La Sacra Scrittura di domenica 24 marzo

Il commento di don Michele Mosa. «La mia anima è triste fino alla morte»

Di Don Michele Mosa

 

Chi non trema di paura davanti alla morte? Anzi davanti al solo pensiero di dover morire? La morte è lo shock più duro che l’uomo deve affrontare. “Ekthambeísthai”, il verbo che usa Marco potrebbe essere tradotto con “rimase impietrito, paralizzato” di fronte al la morte. Come gli capitò davanti alla tomba di Lazzaro: impietrito, paralizzato, senza parole davanti alla morte dell’amico. Non gli restò che piangere. Stesso sentimento che lo assalirà uscendo dal cenacolo per andare al Getsemani: la mia anima è triste fino alla morte. Morire è sinonimo di fallimento: la missione resta incompiuta. È una vita stroncata nel fiore degli anni.
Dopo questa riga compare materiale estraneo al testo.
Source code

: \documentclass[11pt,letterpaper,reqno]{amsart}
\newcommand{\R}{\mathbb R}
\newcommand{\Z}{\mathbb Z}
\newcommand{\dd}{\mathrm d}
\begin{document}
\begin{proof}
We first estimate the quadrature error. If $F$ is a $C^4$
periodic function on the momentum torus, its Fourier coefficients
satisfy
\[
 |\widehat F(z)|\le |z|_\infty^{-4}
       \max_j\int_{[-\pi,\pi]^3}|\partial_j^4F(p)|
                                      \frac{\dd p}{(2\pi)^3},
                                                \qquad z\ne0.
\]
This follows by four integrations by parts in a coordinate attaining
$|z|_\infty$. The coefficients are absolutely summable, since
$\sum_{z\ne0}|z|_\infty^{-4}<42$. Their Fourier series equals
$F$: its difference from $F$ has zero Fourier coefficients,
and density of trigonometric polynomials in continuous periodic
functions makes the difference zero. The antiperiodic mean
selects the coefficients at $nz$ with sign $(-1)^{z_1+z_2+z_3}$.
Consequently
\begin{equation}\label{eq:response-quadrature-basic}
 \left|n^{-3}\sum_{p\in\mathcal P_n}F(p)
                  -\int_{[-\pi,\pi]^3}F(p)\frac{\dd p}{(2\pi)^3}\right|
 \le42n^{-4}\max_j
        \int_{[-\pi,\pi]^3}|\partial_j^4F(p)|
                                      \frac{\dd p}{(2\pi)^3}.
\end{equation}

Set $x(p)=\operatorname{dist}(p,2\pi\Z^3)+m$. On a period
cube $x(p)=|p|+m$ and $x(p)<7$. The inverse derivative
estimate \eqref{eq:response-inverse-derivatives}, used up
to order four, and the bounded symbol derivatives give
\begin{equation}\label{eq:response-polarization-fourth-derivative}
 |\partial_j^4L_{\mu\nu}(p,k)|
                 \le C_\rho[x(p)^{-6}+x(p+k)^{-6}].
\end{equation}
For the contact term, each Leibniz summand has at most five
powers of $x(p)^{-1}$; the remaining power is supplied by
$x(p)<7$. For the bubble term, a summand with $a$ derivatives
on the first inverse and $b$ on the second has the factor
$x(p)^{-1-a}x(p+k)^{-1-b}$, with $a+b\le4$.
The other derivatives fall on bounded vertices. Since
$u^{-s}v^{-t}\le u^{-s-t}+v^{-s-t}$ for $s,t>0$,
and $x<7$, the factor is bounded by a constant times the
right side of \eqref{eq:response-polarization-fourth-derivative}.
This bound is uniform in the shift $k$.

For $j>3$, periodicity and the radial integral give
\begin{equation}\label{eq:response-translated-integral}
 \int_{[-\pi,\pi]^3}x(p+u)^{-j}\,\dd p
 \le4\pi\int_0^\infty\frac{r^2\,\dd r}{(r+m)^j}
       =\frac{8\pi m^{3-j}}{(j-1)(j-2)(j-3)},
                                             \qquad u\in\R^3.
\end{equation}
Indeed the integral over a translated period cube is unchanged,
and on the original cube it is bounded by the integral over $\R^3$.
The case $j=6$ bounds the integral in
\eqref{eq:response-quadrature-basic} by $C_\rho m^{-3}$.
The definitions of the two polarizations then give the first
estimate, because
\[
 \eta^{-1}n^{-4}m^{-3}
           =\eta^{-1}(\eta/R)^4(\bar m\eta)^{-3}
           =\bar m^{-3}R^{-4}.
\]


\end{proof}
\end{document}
Ma quella morte è il disegno del Padre: se il chicco di grano non muore rimane senza frutto. Paralizzato davanti alla morte. Spaesato di fronte al disegno del Padre. Non si entra nella Settimana Santa a cuor leggero: varcare la soglia di Gerusalemme è accettare di tornare più sui propri passi. È conversione “allo stato puro”. Guardatelo quel corpo appeso alla croce. Guardate quell’uomo crocifisso. È Dio. Dio si rivela nell’umanità di un crocifisso. Nella debolezza di un uomo che trema di paura davanti alla morte. Commentava Bruno Maggioni: “Se c’è una cosa, ve lo confesso, che mi entusiasma leggendo il racconto della Passione e vedendo che figura di Figlio di Dio emerge, è che mi trovo davanti ad un Figlio di Dio che non è sfuggito a niente di quanto fa parte dell’uomo. Nulla. Ha vissuto persino cosa vuol dire essere un uomo davanti a Dio. Noi davanti a Dio a volte siamo spaesati e questa esperienza, che è tipica dell’uomo, di provare scandalo di fronte a Dio ed essere spaesati, il Figlio di Dio l’ha vissuta e ha fatto bene perché se non avesse vissuto questa esperienza, che è quella più profonda dell’uomo, quella che conservo più gelosamente e che mi fa essere uomo, era un uomo diverso: sarebbe sfuggito all’esperienza più scandalosa dell’uomo”. Ha ragione il centurione che vedendolo morire dice: “Veramente quest’uomo era il figlio di Dio”.